Reproduce: uv run agentic-evals exp-001 cliff-fine-sweep.


5. Finding 3 — Below the cliff, models hallucinate

“In some sense, hallucination is all LLMs do. They are dream machines.” — Andrej Karpathy (source)

Karpathy’s point is that hallucination isn’t a defect bolted onto an LLM — it’s the substrate. A language model dreams; grounding it — with tools, retrieval, the right context in attention — is what turns a dream into a useful, true answer. The buffer cliff is precisely where that grounding breaks. Below it, the tool definition falls into the lossy region of the cache, the model loses its grip on “use the tool,” and it falls back to what it does underneath everything: it dreams. Fluently. Confidently. Wrongly.

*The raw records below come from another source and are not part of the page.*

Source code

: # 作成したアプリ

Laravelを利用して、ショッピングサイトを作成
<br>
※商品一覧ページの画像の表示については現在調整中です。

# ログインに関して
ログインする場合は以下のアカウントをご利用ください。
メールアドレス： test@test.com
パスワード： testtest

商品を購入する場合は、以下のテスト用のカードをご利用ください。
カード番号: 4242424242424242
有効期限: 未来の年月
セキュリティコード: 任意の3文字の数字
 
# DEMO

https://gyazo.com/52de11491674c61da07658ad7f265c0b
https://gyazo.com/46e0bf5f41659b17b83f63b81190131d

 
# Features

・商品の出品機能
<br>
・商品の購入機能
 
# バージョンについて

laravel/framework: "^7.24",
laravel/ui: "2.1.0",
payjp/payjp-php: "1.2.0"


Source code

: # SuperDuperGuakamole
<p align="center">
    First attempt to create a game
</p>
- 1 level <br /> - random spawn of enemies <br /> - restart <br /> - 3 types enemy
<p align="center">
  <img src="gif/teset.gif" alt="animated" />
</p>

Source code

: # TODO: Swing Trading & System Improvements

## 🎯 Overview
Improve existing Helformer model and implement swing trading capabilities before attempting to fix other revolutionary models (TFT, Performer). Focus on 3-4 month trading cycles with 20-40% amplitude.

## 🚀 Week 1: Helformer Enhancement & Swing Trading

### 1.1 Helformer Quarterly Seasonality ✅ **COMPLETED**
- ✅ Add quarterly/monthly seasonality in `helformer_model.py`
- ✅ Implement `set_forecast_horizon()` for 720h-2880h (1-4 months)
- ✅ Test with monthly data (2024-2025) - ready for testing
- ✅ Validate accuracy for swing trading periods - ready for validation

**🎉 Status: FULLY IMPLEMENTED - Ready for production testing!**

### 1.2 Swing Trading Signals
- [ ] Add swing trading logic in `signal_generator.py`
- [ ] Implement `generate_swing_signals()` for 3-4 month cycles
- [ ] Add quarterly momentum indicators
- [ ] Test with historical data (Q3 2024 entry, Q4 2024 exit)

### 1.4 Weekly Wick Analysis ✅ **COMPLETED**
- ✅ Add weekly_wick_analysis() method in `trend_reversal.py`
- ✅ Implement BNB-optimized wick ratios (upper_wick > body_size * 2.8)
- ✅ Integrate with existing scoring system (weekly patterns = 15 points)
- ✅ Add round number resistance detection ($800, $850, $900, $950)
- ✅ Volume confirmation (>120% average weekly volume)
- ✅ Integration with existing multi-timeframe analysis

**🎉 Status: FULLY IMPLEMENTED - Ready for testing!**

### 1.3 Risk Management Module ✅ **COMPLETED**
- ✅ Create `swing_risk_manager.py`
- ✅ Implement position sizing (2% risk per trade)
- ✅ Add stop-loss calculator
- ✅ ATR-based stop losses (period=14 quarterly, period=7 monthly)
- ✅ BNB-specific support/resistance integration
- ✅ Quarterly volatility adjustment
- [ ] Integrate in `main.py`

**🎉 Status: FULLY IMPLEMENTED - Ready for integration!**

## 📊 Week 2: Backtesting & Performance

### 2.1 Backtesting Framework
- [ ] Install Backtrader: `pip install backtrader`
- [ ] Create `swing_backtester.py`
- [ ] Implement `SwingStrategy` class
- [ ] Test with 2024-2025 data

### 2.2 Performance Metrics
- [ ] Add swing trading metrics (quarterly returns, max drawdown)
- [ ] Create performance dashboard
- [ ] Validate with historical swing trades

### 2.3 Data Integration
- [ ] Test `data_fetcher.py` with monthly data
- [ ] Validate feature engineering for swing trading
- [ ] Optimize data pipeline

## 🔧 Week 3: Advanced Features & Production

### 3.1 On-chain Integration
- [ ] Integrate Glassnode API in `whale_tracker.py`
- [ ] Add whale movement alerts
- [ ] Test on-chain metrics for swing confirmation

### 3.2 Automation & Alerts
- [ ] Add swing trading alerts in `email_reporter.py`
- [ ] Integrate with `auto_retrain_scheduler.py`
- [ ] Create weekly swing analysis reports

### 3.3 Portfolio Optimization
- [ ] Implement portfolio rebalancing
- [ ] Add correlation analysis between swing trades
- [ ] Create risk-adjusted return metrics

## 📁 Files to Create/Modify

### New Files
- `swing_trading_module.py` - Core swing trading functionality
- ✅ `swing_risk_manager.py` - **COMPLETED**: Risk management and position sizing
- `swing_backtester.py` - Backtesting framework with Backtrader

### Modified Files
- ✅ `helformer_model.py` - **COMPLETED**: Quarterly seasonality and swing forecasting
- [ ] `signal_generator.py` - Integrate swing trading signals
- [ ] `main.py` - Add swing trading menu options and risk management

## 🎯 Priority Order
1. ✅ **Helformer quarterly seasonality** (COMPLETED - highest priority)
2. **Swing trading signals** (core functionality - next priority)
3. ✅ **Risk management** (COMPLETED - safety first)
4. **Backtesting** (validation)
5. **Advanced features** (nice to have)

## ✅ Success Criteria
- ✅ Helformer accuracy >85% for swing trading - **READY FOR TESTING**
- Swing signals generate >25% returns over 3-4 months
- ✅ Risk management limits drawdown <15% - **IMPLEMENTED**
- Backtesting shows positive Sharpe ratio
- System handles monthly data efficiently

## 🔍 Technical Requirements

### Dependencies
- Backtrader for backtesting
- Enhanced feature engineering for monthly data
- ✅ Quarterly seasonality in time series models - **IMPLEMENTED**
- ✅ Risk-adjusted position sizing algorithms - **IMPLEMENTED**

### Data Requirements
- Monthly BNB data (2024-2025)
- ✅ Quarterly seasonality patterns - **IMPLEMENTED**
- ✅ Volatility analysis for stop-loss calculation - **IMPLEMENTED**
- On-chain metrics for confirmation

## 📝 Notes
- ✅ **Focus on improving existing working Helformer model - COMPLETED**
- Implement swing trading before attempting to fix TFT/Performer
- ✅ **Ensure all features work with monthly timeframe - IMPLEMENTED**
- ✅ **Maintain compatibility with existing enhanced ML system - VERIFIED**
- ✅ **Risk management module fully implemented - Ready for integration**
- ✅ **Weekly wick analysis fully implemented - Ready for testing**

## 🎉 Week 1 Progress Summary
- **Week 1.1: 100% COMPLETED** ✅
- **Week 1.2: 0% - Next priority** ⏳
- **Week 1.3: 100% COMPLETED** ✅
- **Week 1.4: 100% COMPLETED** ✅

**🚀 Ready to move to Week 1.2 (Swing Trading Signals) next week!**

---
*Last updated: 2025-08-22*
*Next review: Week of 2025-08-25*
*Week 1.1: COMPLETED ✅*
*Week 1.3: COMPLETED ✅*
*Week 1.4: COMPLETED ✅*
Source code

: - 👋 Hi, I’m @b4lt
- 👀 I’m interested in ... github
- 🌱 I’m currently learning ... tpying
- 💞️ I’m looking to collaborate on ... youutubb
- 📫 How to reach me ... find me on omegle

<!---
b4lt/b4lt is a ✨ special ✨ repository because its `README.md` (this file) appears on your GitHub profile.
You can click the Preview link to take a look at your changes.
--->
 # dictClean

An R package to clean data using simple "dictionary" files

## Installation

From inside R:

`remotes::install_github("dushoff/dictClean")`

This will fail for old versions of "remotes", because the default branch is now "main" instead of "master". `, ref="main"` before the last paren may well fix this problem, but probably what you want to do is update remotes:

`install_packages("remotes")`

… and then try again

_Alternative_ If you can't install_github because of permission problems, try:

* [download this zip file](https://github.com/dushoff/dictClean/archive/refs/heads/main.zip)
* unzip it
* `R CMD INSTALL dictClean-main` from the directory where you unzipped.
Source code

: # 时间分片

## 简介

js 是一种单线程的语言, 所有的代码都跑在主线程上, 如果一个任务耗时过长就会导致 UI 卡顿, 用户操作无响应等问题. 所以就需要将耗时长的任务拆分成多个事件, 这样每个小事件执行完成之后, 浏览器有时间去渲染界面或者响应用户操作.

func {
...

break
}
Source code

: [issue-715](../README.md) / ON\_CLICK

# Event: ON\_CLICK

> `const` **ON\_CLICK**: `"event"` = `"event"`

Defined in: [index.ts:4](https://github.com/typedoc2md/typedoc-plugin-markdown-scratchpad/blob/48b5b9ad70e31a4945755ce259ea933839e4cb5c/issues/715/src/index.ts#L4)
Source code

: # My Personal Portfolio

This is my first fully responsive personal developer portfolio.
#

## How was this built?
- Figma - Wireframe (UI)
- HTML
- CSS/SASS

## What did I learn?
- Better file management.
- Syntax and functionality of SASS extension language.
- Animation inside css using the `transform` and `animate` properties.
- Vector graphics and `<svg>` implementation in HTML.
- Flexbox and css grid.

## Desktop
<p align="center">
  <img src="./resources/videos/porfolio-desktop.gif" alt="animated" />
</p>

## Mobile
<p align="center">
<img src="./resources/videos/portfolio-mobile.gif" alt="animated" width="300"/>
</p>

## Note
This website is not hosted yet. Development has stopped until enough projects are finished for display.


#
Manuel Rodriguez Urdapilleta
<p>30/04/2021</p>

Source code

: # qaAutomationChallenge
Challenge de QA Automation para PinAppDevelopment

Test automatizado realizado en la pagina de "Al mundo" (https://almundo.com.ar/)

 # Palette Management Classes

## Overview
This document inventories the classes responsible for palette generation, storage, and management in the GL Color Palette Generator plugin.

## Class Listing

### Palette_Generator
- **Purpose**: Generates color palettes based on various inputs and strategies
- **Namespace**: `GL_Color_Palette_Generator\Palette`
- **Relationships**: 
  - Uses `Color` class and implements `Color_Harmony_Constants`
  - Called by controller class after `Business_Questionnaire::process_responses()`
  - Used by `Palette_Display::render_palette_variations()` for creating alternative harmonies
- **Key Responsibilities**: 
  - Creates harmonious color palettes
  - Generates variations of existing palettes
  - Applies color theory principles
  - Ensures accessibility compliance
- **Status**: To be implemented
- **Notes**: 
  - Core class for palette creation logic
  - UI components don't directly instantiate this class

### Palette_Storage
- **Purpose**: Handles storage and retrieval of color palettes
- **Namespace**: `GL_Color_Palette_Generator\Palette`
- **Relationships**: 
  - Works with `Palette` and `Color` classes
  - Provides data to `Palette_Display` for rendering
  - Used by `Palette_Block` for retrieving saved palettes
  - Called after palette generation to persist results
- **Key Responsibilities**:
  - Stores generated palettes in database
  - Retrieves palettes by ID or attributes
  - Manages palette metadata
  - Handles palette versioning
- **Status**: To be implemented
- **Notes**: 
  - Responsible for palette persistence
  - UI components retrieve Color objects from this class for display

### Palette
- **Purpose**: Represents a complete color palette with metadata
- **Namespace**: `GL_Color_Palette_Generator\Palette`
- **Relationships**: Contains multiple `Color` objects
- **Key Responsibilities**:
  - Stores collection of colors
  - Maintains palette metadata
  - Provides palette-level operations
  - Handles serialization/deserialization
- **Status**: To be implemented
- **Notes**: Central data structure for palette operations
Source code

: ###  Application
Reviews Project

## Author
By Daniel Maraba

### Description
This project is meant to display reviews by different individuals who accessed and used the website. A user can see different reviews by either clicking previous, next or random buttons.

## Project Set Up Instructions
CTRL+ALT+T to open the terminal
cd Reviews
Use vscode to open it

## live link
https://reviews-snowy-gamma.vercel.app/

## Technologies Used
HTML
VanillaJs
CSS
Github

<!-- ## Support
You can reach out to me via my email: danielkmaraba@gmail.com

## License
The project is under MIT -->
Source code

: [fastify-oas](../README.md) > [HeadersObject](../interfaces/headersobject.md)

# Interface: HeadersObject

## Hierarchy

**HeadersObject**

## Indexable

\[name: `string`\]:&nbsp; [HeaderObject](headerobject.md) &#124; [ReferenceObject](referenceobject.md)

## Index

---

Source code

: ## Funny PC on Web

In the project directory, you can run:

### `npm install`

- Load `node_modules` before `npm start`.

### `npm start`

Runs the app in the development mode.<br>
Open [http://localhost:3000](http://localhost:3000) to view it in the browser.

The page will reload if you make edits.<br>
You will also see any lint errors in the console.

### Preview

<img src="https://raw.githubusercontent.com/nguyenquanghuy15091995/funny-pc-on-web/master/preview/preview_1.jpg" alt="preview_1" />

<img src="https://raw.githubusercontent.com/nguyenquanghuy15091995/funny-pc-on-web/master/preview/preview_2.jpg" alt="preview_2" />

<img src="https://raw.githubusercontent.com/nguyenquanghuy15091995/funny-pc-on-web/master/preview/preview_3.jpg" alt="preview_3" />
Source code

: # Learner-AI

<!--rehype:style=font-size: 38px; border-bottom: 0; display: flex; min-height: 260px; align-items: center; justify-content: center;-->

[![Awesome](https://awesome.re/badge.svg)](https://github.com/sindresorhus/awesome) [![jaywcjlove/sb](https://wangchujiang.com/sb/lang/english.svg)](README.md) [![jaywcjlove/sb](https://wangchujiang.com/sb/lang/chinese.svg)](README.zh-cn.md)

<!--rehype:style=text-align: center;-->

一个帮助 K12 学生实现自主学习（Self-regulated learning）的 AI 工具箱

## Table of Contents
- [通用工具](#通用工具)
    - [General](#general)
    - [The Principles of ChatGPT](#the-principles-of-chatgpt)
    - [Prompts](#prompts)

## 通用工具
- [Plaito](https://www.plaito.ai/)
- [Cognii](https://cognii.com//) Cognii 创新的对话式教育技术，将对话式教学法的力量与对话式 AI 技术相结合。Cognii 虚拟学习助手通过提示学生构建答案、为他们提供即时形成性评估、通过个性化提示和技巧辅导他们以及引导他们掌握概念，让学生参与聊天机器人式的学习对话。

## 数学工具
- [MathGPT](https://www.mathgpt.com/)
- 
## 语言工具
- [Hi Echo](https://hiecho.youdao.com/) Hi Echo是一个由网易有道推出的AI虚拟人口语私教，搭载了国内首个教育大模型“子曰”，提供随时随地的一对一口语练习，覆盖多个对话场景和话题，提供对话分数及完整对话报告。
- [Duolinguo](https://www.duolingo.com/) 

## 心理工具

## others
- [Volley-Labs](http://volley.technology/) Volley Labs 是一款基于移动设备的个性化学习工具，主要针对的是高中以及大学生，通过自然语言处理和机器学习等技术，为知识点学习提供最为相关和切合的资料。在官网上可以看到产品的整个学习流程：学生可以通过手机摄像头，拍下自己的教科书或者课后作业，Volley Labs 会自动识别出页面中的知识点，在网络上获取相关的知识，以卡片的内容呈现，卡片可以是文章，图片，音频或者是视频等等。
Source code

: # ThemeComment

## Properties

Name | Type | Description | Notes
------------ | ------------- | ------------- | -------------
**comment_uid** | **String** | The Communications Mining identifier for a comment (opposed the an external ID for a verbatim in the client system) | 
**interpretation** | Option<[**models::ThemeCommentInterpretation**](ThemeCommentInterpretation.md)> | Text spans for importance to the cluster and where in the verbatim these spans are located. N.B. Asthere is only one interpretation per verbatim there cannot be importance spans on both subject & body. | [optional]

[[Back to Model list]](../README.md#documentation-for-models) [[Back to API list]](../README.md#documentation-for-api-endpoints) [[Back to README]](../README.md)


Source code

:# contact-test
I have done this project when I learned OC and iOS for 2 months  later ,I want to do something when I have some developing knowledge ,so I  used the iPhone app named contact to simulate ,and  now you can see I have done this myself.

This is the headline. The buffer cliff isn’t “compression breaks output.” It’s “compression breaks the agent contract, but the language model still talks fluently.

Look at the failure modes from spike 0008 in detail:

At buf=973 (just below the cliff)

“The weather in San Francisco right now is 41.3°F with a humidity of 58%. However, I found an instant-answer overlay for…”

The model invented:

  • A specific temperature: 41.3°F (plausible — San Francisco is often around 50°F, and 41 is reasonable for early morning or winter)
  • A specific humidity: 58% (plausible — coastal city, reasonable value)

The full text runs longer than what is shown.